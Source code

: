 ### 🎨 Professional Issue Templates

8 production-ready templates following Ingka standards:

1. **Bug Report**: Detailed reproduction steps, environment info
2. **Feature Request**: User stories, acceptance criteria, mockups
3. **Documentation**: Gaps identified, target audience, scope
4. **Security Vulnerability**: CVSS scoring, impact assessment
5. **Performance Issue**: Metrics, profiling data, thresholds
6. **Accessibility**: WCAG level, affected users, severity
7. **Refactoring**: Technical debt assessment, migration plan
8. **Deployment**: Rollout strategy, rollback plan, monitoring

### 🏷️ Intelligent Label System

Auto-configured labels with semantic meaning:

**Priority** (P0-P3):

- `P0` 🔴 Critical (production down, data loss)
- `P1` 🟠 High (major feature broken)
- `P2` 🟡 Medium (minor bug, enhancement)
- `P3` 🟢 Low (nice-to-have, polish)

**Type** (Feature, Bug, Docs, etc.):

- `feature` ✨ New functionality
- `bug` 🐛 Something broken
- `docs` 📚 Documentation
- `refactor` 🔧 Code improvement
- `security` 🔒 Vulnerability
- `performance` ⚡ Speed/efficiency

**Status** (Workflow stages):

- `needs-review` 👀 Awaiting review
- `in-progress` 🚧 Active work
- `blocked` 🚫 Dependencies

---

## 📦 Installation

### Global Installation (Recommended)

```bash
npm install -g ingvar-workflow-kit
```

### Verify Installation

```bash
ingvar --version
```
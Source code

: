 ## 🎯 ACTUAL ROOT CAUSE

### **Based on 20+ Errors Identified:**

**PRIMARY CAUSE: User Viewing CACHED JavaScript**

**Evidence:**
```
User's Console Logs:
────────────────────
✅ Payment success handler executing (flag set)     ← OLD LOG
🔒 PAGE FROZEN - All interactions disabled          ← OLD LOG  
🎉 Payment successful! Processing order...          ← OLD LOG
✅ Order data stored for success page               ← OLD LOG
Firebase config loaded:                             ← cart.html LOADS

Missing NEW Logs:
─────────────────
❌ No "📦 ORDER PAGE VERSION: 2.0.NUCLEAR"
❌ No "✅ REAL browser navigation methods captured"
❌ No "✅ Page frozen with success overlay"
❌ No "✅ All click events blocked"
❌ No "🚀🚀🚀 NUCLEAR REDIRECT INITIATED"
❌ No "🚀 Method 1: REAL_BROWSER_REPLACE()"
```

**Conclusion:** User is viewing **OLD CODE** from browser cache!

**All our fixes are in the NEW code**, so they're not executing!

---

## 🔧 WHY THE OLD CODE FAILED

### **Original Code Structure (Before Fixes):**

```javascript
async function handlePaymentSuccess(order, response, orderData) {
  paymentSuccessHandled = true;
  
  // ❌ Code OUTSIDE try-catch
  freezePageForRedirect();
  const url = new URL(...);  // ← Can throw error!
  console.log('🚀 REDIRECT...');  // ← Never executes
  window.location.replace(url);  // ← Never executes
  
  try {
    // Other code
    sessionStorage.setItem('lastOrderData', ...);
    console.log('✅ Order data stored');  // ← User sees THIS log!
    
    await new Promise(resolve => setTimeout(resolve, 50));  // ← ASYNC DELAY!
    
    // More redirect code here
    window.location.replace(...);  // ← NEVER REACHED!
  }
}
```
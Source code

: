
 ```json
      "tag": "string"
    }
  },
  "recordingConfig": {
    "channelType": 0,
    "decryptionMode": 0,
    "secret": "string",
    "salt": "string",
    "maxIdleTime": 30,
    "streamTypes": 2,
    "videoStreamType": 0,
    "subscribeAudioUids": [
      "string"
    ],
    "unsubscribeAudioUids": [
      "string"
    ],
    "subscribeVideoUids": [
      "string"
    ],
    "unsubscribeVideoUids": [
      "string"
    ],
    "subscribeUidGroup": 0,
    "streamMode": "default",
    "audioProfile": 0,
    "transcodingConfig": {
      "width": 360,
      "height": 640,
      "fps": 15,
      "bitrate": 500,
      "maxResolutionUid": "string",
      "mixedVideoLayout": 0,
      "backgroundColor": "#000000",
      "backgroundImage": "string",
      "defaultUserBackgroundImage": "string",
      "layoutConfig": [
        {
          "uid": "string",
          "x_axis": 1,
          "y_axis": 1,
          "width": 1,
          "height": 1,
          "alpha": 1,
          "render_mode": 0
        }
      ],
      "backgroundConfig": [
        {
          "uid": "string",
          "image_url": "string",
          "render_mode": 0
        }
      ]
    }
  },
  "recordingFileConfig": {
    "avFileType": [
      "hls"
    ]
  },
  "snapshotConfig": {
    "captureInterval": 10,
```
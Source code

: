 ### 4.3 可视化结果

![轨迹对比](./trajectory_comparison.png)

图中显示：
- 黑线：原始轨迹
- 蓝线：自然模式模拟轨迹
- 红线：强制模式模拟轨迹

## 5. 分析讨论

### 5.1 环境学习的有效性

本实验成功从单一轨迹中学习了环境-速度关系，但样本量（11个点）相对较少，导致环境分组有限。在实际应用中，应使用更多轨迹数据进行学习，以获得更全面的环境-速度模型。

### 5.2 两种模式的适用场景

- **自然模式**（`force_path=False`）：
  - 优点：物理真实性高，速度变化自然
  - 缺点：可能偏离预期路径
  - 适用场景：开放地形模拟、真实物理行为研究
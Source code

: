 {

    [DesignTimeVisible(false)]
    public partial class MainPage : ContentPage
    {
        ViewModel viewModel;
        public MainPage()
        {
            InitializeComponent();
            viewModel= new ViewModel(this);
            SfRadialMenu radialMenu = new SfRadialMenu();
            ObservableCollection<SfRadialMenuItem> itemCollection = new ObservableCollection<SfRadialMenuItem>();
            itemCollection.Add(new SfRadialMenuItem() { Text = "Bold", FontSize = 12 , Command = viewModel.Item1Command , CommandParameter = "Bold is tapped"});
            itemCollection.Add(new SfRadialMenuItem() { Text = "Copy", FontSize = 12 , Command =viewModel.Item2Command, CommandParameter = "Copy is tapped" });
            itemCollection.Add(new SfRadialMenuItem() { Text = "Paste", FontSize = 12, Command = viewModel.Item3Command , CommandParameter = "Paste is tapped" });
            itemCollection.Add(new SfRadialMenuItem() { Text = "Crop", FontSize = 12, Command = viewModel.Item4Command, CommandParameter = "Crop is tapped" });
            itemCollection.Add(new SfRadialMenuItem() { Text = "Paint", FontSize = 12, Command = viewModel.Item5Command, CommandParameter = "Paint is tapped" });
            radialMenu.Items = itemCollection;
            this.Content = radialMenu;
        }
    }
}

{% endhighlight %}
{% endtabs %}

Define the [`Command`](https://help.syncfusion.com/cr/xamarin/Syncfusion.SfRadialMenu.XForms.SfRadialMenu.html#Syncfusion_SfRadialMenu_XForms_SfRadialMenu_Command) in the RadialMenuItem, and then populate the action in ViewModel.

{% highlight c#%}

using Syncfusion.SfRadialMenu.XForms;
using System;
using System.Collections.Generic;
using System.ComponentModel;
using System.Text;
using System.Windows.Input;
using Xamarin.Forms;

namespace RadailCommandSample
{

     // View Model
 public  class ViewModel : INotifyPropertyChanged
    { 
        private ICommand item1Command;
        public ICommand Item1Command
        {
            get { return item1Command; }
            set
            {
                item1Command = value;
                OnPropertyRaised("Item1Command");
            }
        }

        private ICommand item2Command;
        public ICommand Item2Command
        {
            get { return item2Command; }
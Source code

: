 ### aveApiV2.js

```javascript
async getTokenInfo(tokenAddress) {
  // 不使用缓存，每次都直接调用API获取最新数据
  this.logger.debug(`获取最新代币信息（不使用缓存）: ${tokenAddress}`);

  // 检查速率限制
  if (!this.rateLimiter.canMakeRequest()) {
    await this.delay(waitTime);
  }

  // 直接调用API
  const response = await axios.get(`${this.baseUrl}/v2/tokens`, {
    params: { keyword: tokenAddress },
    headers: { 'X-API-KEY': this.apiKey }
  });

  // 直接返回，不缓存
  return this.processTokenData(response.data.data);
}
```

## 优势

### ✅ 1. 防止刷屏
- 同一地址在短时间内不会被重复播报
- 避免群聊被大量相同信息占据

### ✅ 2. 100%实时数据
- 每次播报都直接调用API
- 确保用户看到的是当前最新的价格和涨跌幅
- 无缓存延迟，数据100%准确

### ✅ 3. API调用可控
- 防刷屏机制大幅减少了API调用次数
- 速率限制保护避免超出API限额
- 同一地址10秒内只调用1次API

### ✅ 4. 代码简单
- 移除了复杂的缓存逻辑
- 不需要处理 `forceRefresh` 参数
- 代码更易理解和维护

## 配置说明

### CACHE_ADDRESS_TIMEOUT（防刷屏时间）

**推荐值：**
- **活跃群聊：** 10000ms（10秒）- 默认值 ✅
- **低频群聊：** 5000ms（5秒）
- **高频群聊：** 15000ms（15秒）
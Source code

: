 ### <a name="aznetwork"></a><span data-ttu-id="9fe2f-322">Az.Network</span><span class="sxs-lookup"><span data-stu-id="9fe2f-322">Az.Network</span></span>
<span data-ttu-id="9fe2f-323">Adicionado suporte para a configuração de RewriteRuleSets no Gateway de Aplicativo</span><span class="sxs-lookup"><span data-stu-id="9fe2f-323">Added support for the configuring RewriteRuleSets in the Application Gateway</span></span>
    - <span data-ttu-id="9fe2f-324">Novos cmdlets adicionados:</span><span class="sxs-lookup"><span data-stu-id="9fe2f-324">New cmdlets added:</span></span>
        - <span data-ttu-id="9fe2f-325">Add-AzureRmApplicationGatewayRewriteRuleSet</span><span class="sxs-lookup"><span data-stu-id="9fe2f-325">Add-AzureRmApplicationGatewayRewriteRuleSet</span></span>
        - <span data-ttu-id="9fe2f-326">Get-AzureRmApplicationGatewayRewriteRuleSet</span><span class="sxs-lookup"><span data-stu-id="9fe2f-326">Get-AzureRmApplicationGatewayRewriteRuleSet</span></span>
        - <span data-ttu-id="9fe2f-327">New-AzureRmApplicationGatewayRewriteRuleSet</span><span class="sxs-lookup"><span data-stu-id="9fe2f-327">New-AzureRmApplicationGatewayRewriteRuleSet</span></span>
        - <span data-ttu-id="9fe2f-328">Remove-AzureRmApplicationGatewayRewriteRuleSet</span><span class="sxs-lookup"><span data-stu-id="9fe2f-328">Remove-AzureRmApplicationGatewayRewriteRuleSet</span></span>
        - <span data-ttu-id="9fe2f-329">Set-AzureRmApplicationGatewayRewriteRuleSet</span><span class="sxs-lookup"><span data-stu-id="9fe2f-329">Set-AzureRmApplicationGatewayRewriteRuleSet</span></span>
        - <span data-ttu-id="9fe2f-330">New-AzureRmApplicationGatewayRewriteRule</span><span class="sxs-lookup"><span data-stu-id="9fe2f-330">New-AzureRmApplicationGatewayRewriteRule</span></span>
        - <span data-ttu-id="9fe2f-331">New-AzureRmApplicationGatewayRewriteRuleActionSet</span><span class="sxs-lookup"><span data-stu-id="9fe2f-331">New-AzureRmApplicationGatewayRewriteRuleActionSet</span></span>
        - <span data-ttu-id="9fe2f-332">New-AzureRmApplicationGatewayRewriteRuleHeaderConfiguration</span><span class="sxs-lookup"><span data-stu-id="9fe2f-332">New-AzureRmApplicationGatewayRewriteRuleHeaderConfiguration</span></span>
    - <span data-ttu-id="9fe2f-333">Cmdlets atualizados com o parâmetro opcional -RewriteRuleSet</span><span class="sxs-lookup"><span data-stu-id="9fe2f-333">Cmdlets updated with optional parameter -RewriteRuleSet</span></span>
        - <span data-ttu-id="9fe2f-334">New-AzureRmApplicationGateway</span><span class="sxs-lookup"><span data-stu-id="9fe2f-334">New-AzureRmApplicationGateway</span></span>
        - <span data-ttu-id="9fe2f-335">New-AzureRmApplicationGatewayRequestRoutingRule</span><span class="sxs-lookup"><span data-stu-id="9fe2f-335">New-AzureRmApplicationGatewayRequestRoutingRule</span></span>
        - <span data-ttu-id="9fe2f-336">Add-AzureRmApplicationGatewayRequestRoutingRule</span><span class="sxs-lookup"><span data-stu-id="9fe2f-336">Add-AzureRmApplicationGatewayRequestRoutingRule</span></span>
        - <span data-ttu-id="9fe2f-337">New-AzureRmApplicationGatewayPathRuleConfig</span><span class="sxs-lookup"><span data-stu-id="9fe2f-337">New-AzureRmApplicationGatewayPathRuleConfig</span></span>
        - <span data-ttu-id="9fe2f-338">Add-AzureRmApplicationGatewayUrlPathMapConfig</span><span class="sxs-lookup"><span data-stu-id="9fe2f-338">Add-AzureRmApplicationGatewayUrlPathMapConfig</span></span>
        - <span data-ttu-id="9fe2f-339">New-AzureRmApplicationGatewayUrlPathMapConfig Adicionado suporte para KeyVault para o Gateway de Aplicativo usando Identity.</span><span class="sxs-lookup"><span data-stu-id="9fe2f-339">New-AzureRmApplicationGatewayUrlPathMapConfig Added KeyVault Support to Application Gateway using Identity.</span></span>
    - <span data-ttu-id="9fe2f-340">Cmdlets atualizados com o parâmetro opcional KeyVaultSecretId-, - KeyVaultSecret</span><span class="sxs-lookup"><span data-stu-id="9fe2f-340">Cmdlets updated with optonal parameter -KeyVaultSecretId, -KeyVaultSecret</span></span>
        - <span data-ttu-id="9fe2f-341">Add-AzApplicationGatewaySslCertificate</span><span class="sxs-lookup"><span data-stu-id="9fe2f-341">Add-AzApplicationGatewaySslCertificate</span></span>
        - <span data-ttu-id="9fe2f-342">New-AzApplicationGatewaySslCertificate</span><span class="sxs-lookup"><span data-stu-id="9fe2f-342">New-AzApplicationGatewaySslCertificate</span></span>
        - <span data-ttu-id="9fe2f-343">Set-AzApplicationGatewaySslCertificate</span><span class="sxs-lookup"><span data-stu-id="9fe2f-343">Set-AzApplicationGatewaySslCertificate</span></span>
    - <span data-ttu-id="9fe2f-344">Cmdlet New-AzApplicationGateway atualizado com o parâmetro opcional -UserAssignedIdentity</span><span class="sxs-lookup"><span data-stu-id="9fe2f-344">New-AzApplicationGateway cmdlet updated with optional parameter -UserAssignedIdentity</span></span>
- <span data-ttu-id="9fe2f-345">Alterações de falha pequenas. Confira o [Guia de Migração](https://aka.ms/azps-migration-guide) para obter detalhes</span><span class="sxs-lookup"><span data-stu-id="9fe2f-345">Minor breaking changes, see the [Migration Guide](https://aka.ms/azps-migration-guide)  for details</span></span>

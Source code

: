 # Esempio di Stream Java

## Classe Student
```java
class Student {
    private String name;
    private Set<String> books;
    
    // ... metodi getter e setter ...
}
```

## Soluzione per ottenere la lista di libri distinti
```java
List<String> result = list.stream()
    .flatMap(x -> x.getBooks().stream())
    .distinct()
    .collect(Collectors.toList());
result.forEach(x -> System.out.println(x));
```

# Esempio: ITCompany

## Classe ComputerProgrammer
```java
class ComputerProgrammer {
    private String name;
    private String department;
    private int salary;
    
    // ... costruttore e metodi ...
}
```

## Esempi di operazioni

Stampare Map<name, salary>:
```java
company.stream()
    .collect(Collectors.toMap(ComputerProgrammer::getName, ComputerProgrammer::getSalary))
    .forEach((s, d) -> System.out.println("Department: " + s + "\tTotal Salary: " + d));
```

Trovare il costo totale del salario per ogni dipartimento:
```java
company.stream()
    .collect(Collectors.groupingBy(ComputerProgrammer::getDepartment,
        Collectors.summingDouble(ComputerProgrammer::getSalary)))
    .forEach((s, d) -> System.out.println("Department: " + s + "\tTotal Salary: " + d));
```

§ **Problem details**
In this exercise, copy only the lines from the opening line of the material through the line where "(minor bug, enhancement)" appears.

§ **Answer below**
Source code

: ### 🎨 Professional Issue Templates

8 production-ready templates following Ingka standards:

1. **Bug Report**: Detailed reproduction steps, environment info
2. **Feature Request**: User stories, acceptance criteria, mockups
3. **Documentation**: Gaps identified, target audience, scope
4. **Security Vulnerability**: CVSS scoring, impact assessment
5. **Performance Issue**: Metrics, profiling data, thresholds
6. **Accessibility**: WCAG level, affected users, severity
7. **Refactoring**: Technical debt assessment, migration plan
8. **Deployment**: Rollout strategy, rollback plan, monitoring

### 🏷️ Intelligent Label System

Auto-configured labels with semantic meaning:

**Priority** (P0-P3):

- `P0` 🔴 Critical (production down, data loss)
- `P1` 🟠 High (major feature broken)
- `P2` 🟡 Medium (minor bug, enhancement)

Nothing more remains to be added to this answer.